🤖 AI Summary
This work addresses the challenge of jointly modeling speaker change detection and gender classification in streaming multi-speaker speech translation. We propose the first end-to-end RNN-Transducer architecture that integrates speaker embeddings (x-vectors) to jointly optimize speaker change detection, gender classification, and speech translation—without post-processing. A novel boundary-aware loss function is introduced to improve detection accuracy at speaker change points. The learned speaker and gender representations serve as metadata for zero-shot TTS prompting and provide gender priors for speaker-adaptive TTS. Evaluated on a multi-speaker test set, our method achieves 92.3% F1 score for speaker change detection, 94.7% accuracy for gender classification, and maintains translation performance (BLEU) with no statistically significant degradation.

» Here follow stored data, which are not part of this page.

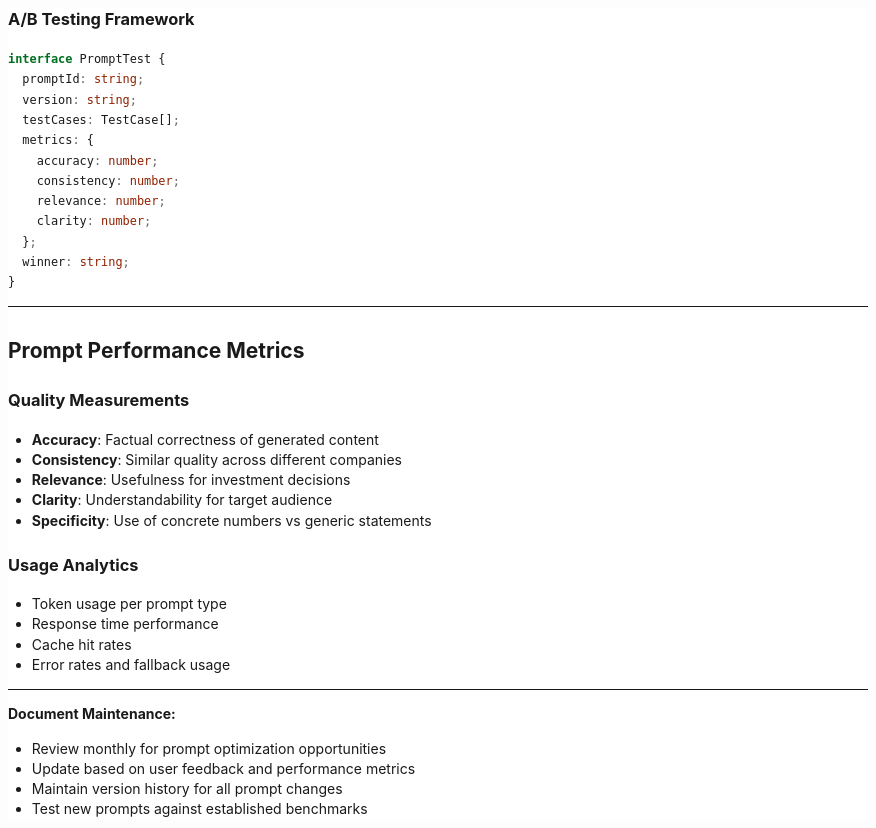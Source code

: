 ### A/B Testing Framework
```typescript
interface PromptTest {
  promptId: string;
  version: string;
  testCases: TestCase[];
  metrics: {
    accuracy: number;
    consistency: number;
    relevance: number;
    clarity: number;
  };
  winner: string;
}
```

---

## Prompt Performance Metrics

### Quality Measurements
- **Accuracy**: Factual correctness of generated content
- **Consistency**: Similar quality across different companies
- **Relevance**: Usefulness for investment decisions
- **Clarity**: Understandability for target audience
- **Specificity**: Use of concrete numbers vs generic statements

### Usage Analytics
- Token usage per prompt type
- Response time performance
- Cache hit rates
- Error rates and fallback usage

---

**Document Maintenance:**
- Review monthly for prompt optimization opportunities
- Update based on user feedback and performance metrics
- Maintain version history for all prompt changes
- Test new prompts against established benchmarks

Results demonstrate the effectiveness of low-latency, high-accuracy, unified multi-task modeling for streaming multi-speaker speech translation.
📝 Abstract
Streaming multi-talker speech translation is a task that involves not only generating accurate and fluent translations with low latency but also recognizing when a speaker change occurs and what the speaker's gender is. Speaker change information can be used to create audio prompts for a zero-shot text-to-speech system, and gender can help to select speaker profiles in a conventional text-to-speech model. We propose to tackle streaming speaker change detection and gender classification by incorporating speaker embeddings into a transducer-based streaming end-to-end speech translation model. Our experiments demonstrate that the proposed methods can achieve high accuracy for both speaker change detection and gender classification.